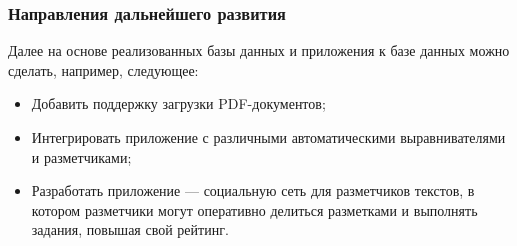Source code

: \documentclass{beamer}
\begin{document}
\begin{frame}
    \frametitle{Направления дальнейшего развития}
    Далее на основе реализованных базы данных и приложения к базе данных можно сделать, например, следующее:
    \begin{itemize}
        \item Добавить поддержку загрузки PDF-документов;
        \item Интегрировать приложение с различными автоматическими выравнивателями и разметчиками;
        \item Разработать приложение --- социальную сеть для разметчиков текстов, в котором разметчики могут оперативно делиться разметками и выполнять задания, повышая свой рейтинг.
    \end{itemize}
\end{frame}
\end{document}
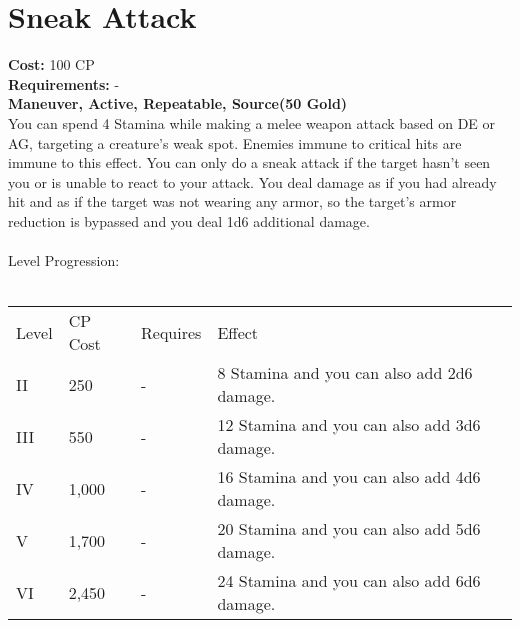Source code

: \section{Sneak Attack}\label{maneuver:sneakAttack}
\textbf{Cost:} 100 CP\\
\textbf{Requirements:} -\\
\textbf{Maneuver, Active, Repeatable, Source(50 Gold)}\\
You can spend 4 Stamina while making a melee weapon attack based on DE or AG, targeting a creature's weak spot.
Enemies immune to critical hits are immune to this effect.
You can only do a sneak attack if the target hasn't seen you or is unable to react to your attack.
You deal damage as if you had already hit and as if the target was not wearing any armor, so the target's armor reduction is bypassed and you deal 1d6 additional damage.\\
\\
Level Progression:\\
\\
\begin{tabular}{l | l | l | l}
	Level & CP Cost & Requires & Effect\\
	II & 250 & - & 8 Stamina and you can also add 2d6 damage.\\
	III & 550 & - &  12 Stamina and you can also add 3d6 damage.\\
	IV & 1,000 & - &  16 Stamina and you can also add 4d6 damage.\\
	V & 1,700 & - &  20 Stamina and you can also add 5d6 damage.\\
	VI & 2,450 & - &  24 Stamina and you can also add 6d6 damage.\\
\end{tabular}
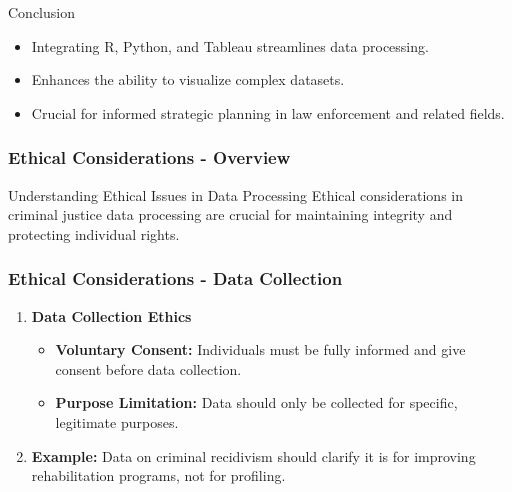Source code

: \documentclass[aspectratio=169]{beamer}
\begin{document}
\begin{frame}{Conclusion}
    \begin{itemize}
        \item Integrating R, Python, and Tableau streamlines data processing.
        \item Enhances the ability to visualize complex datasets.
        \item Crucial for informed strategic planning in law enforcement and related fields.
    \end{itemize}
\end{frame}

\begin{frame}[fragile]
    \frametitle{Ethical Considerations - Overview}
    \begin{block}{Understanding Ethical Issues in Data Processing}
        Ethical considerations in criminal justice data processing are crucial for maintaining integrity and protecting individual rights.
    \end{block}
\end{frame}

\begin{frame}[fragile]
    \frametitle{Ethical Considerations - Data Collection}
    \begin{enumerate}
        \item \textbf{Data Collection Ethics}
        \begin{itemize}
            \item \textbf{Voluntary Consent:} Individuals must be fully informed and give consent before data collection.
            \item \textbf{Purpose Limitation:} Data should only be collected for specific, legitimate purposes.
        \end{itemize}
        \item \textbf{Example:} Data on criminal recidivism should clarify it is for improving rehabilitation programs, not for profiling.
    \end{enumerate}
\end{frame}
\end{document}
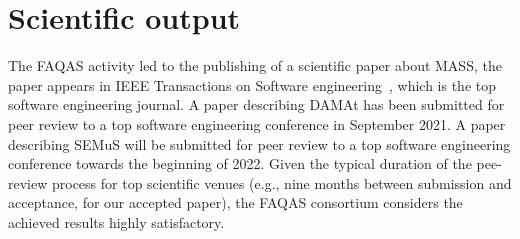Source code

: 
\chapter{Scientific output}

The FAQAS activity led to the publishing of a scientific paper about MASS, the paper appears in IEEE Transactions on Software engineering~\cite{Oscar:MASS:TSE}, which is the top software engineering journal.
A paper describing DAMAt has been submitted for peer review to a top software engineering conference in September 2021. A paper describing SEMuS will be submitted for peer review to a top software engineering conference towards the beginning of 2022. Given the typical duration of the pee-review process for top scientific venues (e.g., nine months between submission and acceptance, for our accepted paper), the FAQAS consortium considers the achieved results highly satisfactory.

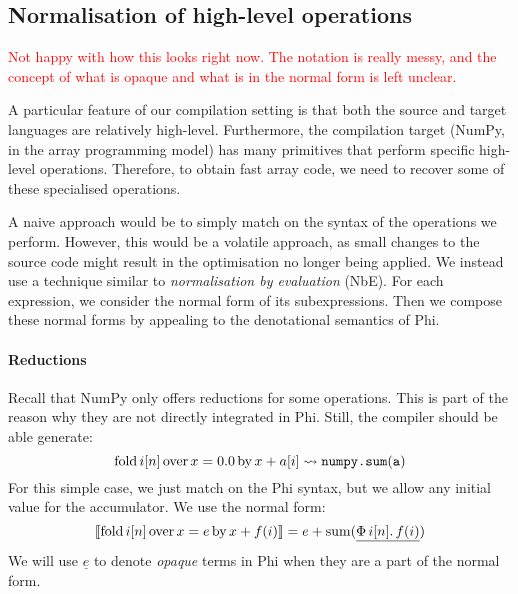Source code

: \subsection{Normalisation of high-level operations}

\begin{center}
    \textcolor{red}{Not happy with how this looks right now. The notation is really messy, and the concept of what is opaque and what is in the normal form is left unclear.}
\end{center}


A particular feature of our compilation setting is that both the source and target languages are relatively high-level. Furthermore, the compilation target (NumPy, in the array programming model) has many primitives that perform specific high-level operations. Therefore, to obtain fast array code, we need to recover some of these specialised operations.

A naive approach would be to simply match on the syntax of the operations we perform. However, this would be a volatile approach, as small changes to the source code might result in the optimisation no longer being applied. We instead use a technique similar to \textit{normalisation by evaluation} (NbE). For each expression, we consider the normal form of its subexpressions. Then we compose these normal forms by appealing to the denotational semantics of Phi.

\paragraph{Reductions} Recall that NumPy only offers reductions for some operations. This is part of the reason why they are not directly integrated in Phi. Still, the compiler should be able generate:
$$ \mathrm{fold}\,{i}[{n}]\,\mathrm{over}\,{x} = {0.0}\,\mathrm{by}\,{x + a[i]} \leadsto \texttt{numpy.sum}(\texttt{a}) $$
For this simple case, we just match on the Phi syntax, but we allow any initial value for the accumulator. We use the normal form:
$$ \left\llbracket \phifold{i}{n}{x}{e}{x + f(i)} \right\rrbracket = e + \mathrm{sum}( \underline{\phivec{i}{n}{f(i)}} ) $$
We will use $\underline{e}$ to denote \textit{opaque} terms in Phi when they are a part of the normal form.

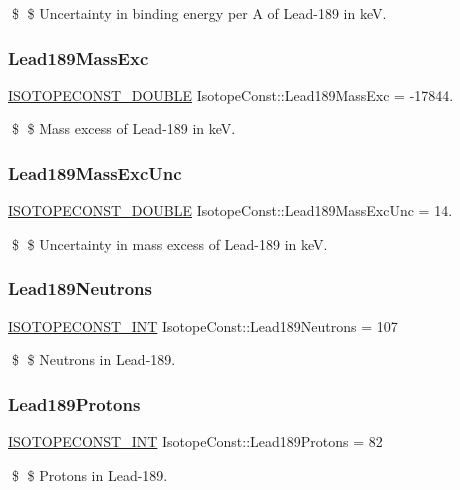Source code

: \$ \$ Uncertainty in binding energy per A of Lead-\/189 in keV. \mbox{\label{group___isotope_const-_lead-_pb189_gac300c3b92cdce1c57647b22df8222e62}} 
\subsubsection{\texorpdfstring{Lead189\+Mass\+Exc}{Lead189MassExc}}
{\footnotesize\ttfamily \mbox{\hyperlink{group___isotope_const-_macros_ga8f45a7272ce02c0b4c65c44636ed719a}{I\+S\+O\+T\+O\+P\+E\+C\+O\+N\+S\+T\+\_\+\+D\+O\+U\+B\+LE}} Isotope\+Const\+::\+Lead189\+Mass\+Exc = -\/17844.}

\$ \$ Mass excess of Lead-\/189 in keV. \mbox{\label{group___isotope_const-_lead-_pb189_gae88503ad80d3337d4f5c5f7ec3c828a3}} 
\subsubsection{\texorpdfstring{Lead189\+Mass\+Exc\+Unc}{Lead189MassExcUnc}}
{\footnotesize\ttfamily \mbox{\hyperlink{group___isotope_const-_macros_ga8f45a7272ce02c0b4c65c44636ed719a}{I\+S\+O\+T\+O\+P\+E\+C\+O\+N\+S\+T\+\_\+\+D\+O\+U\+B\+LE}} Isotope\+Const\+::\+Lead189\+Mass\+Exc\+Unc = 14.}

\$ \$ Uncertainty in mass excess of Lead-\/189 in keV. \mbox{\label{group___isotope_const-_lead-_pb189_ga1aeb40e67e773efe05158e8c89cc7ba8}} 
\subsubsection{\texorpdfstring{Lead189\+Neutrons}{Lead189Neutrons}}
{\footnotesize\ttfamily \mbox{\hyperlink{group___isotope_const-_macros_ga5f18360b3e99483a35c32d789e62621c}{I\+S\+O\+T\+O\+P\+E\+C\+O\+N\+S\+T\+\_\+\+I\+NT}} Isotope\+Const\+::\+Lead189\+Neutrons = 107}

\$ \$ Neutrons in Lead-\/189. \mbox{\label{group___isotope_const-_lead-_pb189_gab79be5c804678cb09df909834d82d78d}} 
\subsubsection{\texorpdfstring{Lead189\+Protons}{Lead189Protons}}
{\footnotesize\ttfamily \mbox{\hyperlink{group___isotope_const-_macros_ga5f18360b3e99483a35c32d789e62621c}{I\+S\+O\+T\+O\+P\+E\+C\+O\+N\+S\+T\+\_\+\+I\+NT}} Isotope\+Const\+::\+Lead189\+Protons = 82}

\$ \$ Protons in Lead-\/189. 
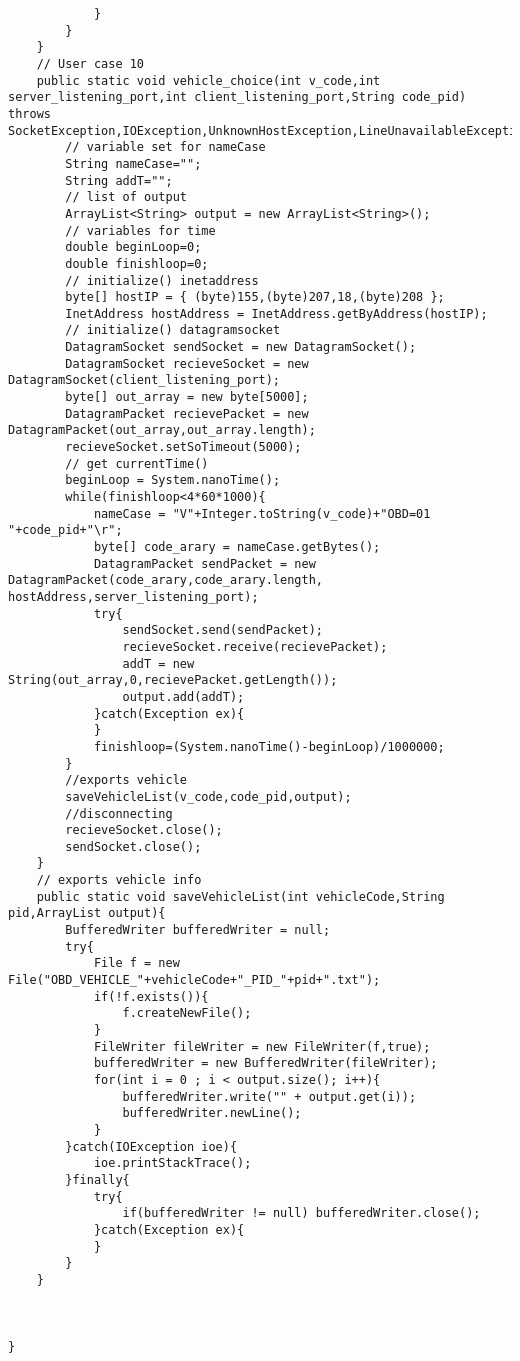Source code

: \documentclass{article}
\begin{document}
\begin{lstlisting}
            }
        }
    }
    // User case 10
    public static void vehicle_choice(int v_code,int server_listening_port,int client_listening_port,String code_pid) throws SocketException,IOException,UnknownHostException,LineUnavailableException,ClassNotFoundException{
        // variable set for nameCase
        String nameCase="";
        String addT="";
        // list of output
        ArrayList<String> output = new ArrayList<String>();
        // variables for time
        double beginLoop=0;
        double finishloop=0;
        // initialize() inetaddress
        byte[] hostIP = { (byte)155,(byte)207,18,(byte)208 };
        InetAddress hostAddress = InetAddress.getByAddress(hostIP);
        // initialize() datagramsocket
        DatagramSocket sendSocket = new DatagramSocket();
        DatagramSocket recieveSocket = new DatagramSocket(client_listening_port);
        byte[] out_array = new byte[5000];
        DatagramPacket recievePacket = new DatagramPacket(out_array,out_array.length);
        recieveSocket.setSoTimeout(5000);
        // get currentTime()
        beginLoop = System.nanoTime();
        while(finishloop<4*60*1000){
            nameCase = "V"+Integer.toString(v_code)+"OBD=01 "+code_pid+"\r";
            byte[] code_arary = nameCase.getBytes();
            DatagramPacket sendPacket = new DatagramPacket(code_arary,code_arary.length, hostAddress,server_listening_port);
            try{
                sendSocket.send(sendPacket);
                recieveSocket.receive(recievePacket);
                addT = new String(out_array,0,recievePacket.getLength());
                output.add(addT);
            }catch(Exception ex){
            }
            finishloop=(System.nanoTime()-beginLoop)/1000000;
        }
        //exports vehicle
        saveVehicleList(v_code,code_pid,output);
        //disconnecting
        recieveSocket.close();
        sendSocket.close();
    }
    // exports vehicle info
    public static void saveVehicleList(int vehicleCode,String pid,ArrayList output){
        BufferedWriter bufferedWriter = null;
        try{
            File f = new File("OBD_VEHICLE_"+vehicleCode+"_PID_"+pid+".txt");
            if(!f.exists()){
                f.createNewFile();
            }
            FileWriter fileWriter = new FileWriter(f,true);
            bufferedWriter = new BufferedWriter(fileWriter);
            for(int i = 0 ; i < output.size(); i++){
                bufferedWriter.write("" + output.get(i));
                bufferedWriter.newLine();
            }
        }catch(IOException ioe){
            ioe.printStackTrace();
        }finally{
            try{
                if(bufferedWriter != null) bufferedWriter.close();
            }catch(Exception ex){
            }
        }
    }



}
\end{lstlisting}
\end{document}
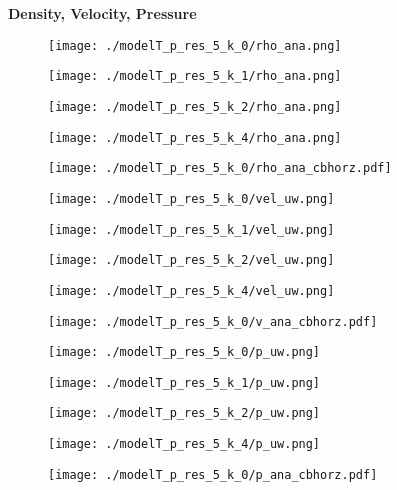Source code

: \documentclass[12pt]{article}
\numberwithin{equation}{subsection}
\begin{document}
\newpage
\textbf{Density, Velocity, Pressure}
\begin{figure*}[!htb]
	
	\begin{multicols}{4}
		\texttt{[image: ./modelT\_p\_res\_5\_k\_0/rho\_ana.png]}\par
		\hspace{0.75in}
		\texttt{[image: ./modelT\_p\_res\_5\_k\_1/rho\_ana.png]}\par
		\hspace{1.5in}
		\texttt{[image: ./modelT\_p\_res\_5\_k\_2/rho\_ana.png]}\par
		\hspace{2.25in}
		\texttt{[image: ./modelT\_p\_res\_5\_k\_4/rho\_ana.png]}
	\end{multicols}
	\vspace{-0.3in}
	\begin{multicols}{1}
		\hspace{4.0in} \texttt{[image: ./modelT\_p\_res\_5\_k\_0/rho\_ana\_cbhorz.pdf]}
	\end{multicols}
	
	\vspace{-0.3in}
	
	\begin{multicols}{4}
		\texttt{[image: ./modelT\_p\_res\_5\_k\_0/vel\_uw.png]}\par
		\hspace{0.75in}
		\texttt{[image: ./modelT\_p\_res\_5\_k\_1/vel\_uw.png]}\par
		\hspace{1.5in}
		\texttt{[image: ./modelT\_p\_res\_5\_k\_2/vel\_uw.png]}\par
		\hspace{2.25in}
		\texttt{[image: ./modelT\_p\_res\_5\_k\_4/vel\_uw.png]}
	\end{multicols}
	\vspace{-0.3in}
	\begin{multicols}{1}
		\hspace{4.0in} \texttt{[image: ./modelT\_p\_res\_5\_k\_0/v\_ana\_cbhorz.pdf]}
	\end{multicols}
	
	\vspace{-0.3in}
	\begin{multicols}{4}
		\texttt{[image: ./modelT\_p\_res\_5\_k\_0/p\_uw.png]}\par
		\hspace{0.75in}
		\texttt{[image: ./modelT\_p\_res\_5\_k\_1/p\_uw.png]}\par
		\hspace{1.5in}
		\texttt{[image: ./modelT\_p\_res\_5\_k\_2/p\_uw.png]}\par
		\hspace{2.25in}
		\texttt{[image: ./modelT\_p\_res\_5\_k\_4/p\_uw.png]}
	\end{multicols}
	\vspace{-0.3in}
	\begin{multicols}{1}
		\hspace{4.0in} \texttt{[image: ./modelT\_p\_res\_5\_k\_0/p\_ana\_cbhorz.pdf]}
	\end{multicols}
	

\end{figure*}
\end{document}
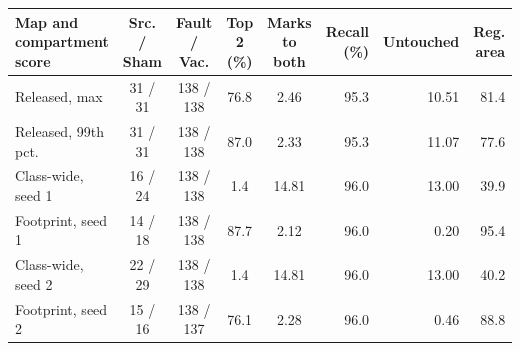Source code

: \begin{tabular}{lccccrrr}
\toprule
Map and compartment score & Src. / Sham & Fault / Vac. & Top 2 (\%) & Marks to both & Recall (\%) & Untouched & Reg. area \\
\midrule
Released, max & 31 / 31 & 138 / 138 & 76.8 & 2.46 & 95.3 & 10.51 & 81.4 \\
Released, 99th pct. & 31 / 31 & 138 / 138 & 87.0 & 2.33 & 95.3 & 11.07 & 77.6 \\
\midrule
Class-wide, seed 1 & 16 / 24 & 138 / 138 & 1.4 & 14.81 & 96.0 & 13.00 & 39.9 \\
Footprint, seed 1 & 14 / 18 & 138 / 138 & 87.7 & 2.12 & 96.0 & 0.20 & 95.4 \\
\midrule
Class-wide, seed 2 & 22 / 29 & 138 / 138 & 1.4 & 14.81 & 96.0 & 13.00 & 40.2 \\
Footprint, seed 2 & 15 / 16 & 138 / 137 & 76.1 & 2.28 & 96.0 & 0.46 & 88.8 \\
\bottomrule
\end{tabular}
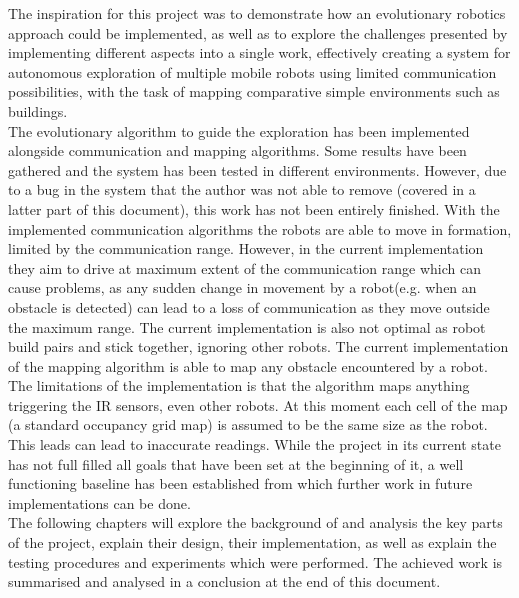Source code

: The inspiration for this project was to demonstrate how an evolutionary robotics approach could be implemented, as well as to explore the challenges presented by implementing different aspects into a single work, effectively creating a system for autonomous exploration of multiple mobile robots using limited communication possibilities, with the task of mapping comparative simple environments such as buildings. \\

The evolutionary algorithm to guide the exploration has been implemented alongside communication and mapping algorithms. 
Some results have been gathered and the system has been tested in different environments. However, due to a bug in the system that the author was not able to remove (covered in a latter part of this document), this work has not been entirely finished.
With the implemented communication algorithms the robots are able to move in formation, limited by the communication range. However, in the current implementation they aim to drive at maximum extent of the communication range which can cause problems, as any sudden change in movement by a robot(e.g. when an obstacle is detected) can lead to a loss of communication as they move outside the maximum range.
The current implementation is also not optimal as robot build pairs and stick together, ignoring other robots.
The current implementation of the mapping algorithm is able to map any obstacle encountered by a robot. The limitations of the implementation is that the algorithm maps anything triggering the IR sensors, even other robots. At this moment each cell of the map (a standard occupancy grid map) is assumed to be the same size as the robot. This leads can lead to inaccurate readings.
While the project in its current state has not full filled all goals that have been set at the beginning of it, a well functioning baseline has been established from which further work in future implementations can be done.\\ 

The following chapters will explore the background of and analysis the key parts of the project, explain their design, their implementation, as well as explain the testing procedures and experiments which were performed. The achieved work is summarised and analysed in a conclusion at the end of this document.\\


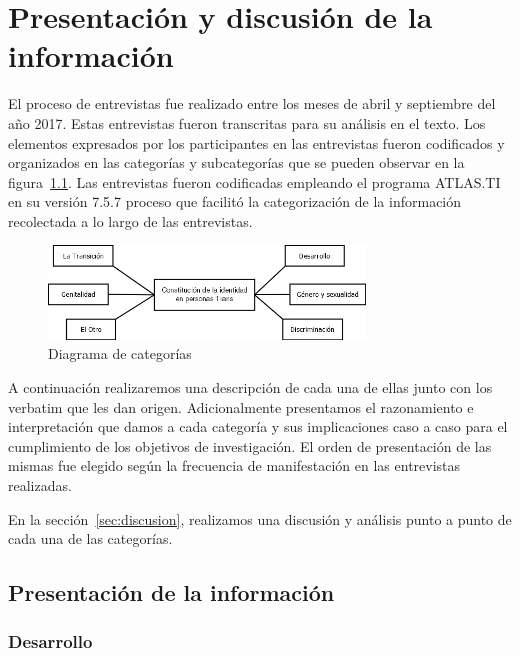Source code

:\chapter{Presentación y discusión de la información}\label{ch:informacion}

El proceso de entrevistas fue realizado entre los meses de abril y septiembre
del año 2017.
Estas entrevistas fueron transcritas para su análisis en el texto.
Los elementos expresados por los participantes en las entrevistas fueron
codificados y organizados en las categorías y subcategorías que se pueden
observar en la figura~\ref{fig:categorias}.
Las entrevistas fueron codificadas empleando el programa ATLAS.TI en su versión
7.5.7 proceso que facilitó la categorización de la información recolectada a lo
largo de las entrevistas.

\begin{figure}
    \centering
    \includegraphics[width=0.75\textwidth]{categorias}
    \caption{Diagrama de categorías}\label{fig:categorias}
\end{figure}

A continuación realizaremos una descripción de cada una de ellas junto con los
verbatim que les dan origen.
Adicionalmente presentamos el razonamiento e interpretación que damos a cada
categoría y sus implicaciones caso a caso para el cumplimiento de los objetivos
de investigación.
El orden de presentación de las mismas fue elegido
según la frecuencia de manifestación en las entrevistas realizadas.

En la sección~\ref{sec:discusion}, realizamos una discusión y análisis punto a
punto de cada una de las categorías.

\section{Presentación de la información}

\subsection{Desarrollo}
____________
**YOUR GOAL**
Identify each line in the entries with the word "DatagramPacket" and copy it.

**OUTPUT FOR THIS TASK**
        DatagramPacket recievePacket = new DatagramPacket(out_array,out_array.length);
            DatagramPacket sendPacket = new DatagramPacket(code_arary,code_arary.length, hostAddress,server_listening_port);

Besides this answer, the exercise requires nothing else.